■ **Data to examine**:
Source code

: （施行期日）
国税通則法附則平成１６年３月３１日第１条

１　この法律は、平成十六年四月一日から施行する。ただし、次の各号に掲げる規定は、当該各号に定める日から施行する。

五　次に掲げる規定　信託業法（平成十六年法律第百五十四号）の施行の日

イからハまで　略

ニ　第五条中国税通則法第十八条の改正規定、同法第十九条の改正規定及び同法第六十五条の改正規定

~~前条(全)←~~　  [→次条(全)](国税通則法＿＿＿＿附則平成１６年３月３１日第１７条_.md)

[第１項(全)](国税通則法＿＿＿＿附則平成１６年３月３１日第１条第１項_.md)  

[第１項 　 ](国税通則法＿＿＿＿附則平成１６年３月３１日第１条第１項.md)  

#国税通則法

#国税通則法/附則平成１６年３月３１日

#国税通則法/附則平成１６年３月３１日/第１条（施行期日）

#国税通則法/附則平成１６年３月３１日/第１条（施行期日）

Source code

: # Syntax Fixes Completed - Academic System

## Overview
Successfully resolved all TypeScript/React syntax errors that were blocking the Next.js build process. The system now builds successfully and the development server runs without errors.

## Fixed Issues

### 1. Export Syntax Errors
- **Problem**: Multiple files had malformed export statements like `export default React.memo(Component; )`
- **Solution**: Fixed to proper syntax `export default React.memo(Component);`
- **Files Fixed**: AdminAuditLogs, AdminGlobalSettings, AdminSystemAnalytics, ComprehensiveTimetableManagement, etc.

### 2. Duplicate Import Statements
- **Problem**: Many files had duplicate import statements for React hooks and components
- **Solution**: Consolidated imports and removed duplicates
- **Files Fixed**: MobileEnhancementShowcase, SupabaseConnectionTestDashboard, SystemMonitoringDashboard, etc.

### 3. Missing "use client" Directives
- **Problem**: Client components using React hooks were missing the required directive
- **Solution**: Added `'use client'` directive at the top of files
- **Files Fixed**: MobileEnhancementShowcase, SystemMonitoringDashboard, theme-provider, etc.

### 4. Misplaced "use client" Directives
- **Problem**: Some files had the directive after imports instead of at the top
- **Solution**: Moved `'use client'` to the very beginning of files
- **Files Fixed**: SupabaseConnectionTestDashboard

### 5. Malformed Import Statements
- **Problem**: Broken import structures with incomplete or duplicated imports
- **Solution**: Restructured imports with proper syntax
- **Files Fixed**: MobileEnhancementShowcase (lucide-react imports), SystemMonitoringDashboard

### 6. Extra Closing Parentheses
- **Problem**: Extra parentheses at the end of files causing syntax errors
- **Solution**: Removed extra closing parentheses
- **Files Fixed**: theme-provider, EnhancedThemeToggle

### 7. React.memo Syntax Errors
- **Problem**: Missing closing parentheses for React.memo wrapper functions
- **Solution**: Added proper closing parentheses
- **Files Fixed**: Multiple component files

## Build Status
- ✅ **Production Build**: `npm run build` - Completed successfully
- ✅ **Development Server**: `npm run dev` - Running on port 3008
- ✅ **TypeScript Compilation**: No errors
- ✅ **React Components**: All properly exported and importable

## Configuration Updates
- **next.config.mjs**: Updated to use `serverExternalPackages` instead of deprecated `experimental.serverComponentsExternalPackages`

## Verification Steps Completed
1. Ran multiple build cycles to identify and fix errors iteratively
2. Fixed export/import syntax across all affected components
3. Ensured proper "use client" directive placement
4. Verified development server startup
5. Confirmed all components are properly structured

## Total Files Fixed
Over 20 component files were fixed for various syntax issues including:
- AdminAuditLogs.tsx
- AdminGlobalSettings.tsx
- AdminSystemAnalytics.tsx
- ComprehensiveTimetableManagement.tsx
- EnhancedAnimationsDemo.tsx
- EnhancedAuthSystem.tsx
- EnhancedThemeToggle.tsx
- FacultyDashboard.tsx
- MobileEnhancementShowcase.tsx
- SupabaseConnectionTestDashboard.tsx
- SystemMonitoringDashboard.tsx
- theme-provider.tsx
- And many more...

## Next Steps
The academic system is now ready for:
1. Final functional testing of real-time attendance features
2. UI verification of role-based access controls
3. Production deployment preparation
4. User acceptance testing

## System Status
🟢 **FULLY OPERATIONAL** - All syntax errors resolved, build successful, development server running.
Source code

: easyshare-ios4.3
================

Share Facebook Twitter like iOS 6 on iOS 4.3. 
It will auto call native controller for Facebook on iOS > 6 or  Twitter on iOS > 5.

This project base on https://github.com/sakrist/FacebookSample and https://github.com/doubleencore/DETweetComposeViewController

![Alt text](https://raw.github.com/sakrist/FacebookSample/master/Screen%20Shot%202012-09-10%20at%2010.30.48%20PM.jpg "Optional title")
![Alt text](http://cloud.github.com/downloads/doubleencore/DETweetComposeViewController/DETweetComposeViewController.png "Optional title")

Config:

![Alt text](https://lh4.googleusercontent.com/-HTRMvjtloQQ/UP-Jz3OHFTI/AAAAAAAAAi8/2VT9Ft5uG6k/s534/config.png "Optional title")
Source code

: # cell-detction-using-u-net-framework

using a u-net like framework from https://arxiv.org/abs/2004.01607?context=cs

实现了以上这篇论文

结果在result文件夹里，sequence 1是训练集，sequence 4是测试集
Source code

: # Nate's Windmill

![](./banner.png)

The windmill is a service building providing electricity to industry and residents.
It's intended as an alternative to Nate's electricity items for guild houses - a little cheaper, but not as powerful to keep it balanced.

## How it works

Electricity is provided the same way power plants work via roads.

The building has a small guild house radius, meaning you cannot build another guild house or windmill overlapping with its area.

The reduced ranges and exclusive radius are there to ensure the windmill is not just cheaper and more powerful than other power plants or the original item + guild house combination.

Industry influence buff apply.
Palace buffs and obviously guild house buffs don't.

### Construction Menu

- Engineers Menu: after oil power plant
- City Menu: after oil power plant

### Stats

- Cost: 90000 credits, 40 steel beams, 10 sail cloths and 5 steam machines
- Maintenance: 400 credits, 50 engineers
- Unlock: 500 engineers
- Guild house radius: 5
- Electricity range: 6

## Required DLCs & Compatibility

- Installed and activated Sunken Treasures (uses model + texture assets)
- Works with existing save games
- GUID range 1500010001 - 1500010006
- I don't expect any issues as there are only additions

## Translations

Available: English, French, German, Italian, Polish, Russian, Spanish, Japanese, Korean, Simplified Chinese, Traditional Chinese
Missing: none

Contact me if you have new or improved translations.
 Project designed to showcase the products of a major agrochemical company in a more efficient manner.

■ **Assignment**:
Could you report all lines of the listing that hold "sakrist"?

■ **Solution to the problem**:
This project base on https://github.com/sakrist/FacebookSample and https://github.com/doubleencore/DETweetComposeViewController
![Alt text](https://raw.github.com/sakrist/FacebookSample/master/Screen%20Shot%202012-09-10%20at%2010.30.48%20PM.jpg "Optional title")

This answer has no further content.